At UG, especially for the upcoming pre-clerkship academic year, we spend a lot of the summer getting ready. The Education Team, Course Directors and teaching faculty are looking at course evaluation reports and looking at where improvements and changes are needed. The Curricular Coordinators are getting everything set in MEdTech so things run smoothly. And a multitude of other behind-the-scenes support team members are quietly getting on with getting ready. While the end results of all this preparation are evident, the tremendous amount of work involved usually isn’t.

For planning purposes, we need to think ahead, look at the big picture and always be thinking of the next thing. But for teaching and learning, being in the moment matters, too. And, sometimes, you’re in the moments that are about getting ready.

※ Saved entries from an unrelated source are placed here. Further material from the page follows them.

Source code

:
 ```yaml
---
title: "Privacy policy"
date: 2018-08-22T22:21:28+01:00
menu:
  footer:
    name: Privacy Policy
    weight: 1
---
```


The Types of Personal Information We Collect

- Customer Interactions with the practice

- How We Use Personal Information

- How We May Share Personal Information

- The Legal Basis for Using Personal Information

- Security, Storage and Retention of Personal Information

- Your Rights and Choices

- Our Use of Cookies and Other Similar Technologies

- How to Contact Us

Sometimes we dismiss the “getting ready” stage as a holding pattern, as mere waiting. It’s not the “good stuff” or the “important stuff”. But getting ready is every bit as important as what comes next. Without getting ready, the good stuff can’t happen.

Think about the last big celebration you took part in (maybe for a birthday or special holiday). Did it involve presents? Did you take some time to find the perfect gift, picking out wrapping paper and bows, maybe a special card? Did the recipient take a moment to appreciate that effort or tear right in? Maybe you were the recipient. Did you savor the moment, or dive right in? My Mom always insisted we read the card first, how about you? Regardless of slow savoring or exciting unwrapping, it was a special moment, that made the preparation – the getting ready – worth it.

Sometimes getting ready is taking a breather (as we hope our pre-clerkship students are doing with their summer!) or augmenting skills, and sometimes is doing all the necessary preparation to make things run smoothly for the “big” event. It’s important to recognize that, from a pedagogical perspective, this getting ready – either course prep, or “introduction to” instruction – isn’t wasted time, but necessary steps along the way.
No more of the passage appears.